:: Data under study
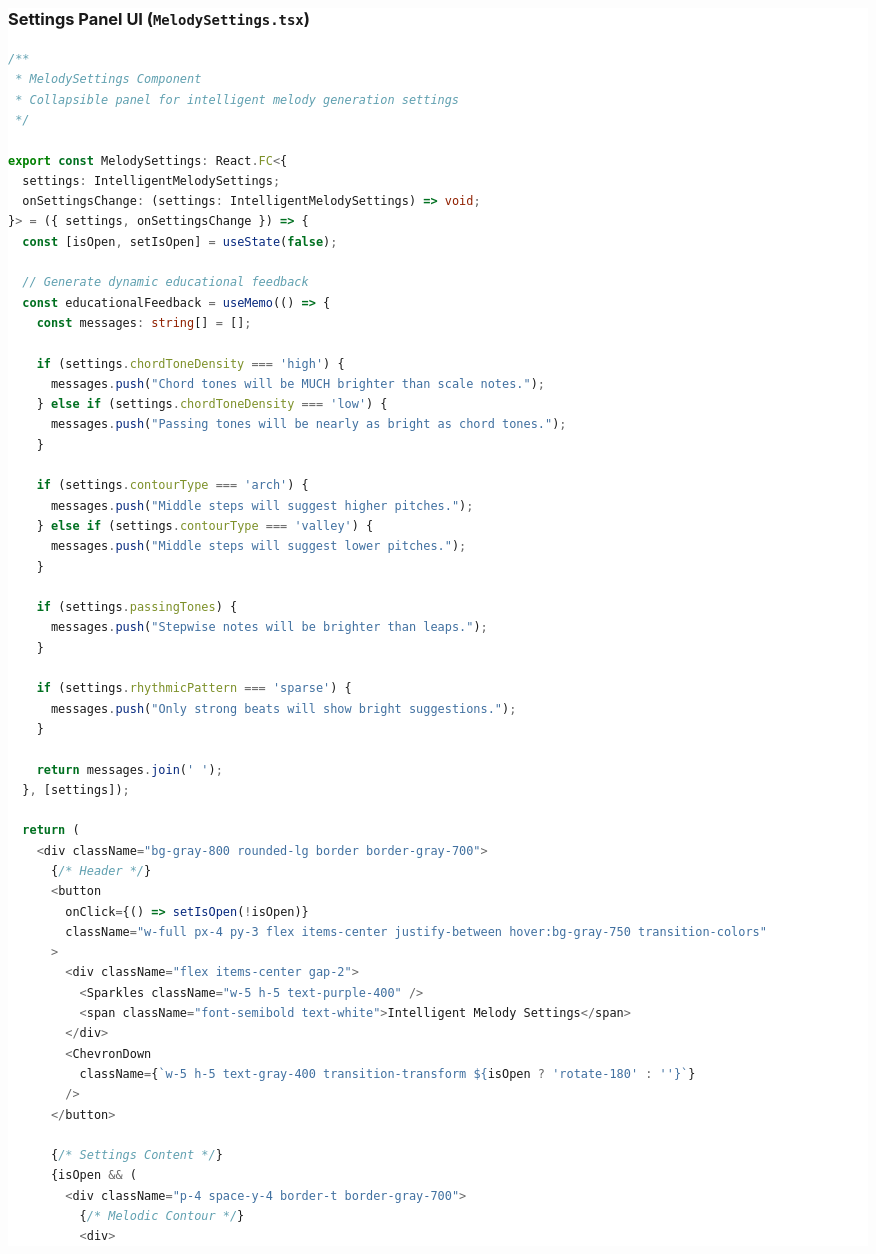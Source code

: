 
### Settings Panel UI (`MelodySettings.tsx`)

```typescript
/**
 * MelodySettings Component
 * Collapsible panel for intelligent melody generation settings
 */

export const MelodySettings: React.FC<{
  settings: IntelligentMelodySettings;
  onSettingsChange: (settings: IntelligentMelodySettings) => void;
}> = ({ settings, onSettingsChange }) => {
  const [isOpen, setIsOpen] = useState(false);

  // Generate dynamic educational feedback
  const educationalFeedback = useMemo(() => {
    const messages: string[] = [];

    if (settings.chordToneDensity === 'high') {
      messages.push("Chord tones will be MUCH brighter than scale notes.");
    } else if (settings.chordToneDensity === 'low') {
      messages.push("Passing tones will be nearly as bright as chord tones.");
    }

    if (settings.contourType === 'arch') {
      messages.push("Middle steps will suggest higher pitches.");
    } else if (settings.contourType === 'valley') {
      messages.push("Middle steps will suggest lower pitches.");
    }

    if (settings.passingTones) {
      messages.push("Stepwise notes will be brighter than leaps.");
    }

    if (settings.rhythmicPattern === 'sparse') {
      messages.push("Only strong beats will show bright suggestions.");
    }

    return messages.join(' ');
  }, [settings]);

  return (
    <div className="bg-gray-800 rounded-lg border border-gray-700">
      {/* Header */}
      <button
        onClick={() => setIsOpen(!isOpen)}
        className="w-full px-4 py-3 flex items-center justify-between hover:bg-gray-750 transition-colors"
      >
        <div className="flex items-center gap-2">
          <Sparkles className="w-5 h-5 text-purple-400" />
          <span className="font-semibold text-white">Intelligent Melody Settings</span>
        </div>
        <ChevronDown
          className={`w-5 h-5 text-gray-400 transition-transform ${isOpen ? 'rotate-180' : ''}`}
        />
      </button>

      {/* Settings Content */}
      {isOpen && (
        <div className="p-4 space-y-4 border-t border-gray-700">
          {/* Melodic Contour */}
          <div>
```
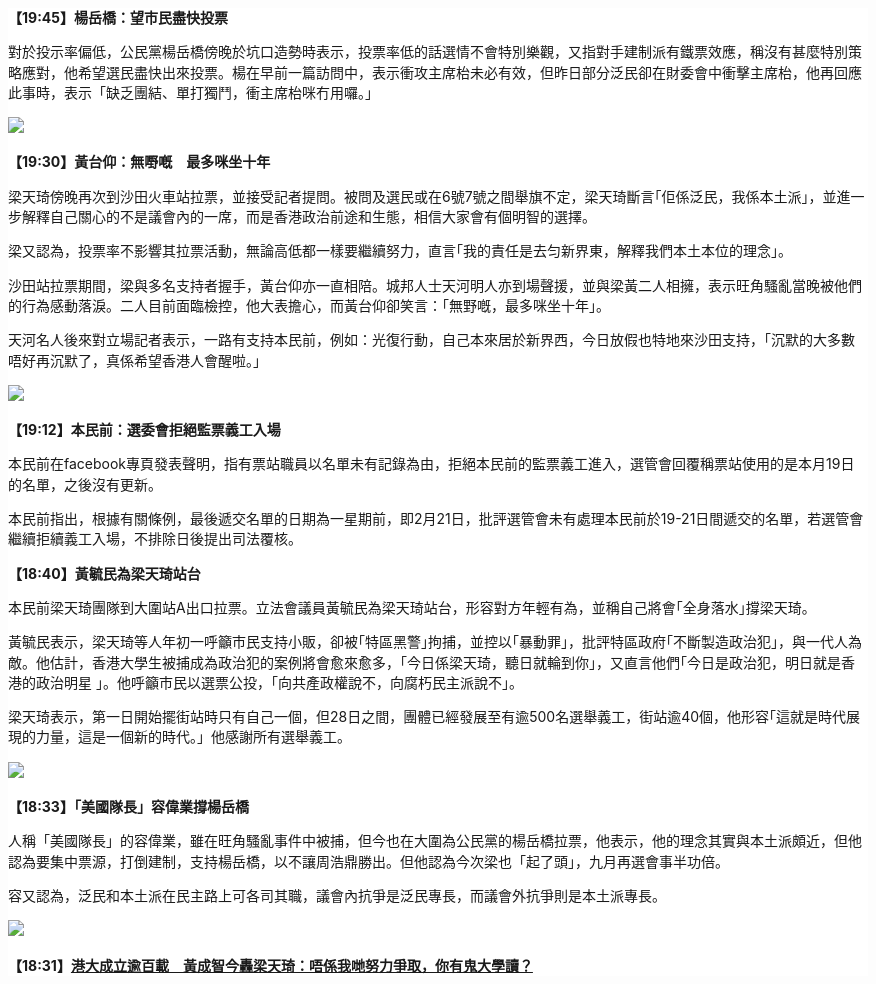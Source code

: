 **【19:45】楊岳橋：望市民盡快投票**

對於投示率偏低，公民黨楊岳橋傍晚於坑口造勢時表示，投票率低的話選情不會特別樂觀，又指對手建制派有鐵票效應，稱沒有甚麼特別策略應對，他希望選民盡快出來投票。楊在早前一篇訪問中，表示衝攻主席枱未必有效，但昨日部分泛民卻在財委會中衝擊主席枱，他再回應此事時，表示「缺乏團結、單打獨鬥，衝主席枱咪冇用囉。」

[![](http://web.archive.org/web/2020im_/https://cdn.thestandnews.com/media/photos/cache/yeung_9ZniQ_1200x0.png)](http://web.archive.org/web/20210629032630/https://cdn.thestandnews.com/media/photos/cache/yeung_9ZniQ_1200x0.png)

**【19:30】黃台仰：無嘢嘅　最多咪坐十年**

梁天琦傍晚再次到沙田火車站拉票，並接受記者提問。被問及選民或在6號7號之間舉旗不定，梁天琦斷言｢佢係泛民，我係本土派｣，並進一步解釋自己關心的不是議會內的一席，而是香港政治前途和生態，相信大家會有個明智的選擇。  
  
梁又認為，投票率不影響其拉票活動，無論高低都一樣要繼續努力，直言｢我的責任是去匀新界東，解釋我們本土本位的理念｣。  
  
沙田站拉票期間，梁與多名支持者握手，黃台仰亦一直相陪。城邦人士天河明人亦到場聲援，並與梁黃二人相擁，表示旺角騷亂當晚被他們的行為感動落淚。二人目前面臨檢控，他大表擔心，而黃台仰卻笑言：｢無野嘅，最多咪坐十年｣。  
  
天河名人後來對立場記者表示，一路有支持本民前，例如：光復行動，自己本來居於新界西，今日放假也特地來沙田支持，｢沉默的大多數唔好再沉默了，真係希望香港人會醒啦。」

[![](http://web.archive.org/web/2020im_/https://cdn.thestandnews.com/media/photos/cache/hehe_FY1oI_1200x0.png)](http://web.archive.org/web/20210629032630/https://cdn.thestandnews.com/media/photos/cache/hehe_FY1oI_1200x0.png)

**【19:12】本民前：選委會拒絕監票義工入場**

本民前在facebook專頁發表聲明，指有票站職員以名單未有記錄為由，拒絕本民前的監票義工進入，選管會回覆稱票站使用的是本月19日的名單，之後沒有更新。

本民前指出，根據有關條例，最後遞交名單的日期為一星期前，即2月21日，批評選管會未有處理本民前於19-21日間遞交的名單，若選管會繼續拒續義工入場，不排除日後提出司法覆核。

**【18:40】黃毓民為梁天琦站台**

本民前梁天琦團隊到大圍站A出口拉票。立法會議員黃毓民為梁天琦站台，形容對方年輕有為，並稱自己將會｢全身落水｣撐梁天琦。

黃毓民表示，梁天琦等人年初一呼籲市民支持小販，卻被｢特區黑警｣拘捕，並控以｢暴動罪｣，批評特區政府｢不斷製造政治犯｣，與一代人為敵。他估計，香港大學生被捕成為政治犯的案例將會愈來愈多，｢今日係梁天琦，聽日就輪到你｣，又直言他們｢今日是政治犯，明日就是香港的政治明星 ｣。他呼籲市民以選票公投，｢向共產政權說不，向腐朽民主派說不｣。

梁天琦表示，第一日開始擺街站時只有自己一個，但28日之間，團體已經發展至有逾500名選舉義工，街站逾40個，他形容｢這就是時代展現的力量，這是一個新的時代。」他感謝所有選舉義工。

[![](http://web.archive.org/web/2020im_/https://cdn.thestandnews.com/media/photos/cache/kei_Ym24x_1200x0.png)](http://web.archive.org/web/20210629032630/https://cdn.thestandnews.com/media/photos/cache/kei_Ym24x_1200x0.png)

**【18:33】「美國隊長」容偉業撐楊岳橋**

人稱「美國隊長」的容偉業，雖在旺角騷亂事件中被捕，但今也在大圍為公民黨的楊岳橋拉票，他表示，他的理念其實與本土派頗近，但他認為要集中票源，打倒建制，支持楊岳橋，以不讓周浩鼎勝出。但他認為今次梁也「起了頭」，九月再選會事半功倍。

容又認為，泛民和本土派在民主路上可各司其職，議會內抗爭是泛民專長，而議會外抗爭則是本土派專長。

[![](http://web.archive.org/web/2020im_/https://cdn.thestandnews.com/media/photos/cache/12801130_10153268711291105_9219716519939219557_n_5bE3a_1200x0.png)](http://web.archive.org/web/20210629032630/https://cdn.thestandnews.com/media/photos/cache/12801130_10153268711291105_9219716519939219557_n_5bE3a_1200x0.png)

**【18:31】[港大成立逾百載　黃成智今轟梁天琦：唔係我哋努力爭取，你有鬼大學讀？](../../politics/%E6%B8%AF%E5%A4%A7%E6%88%90%E7%AB%8B%E9%80%BE%E7%99%BE%E8%BC%89-%E9%BB%83%E6%88%90%E6%99%BA%E4%BB%8A%E8%BD%9F%E6%A2%81%E5%A4%A9%E7%90%A6-%E5%94%94%E4%BF%82%E6%88%91%E5%93%8B%E5%8A%AA%E5%8A%9B%E7%88%AD%E5%8F%96-%E4%BD%A0%E6%9C%89%E9%AC%BC%E5%A4%A7%E5%AD%B8%E8%AE%80/)**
::::
Whenever "pitches" occurs in a line above, copy that line.

      messages.push("Middle steps will suggest higher pitches.");
      messages.push("Middle steps will suggest lower pitches.");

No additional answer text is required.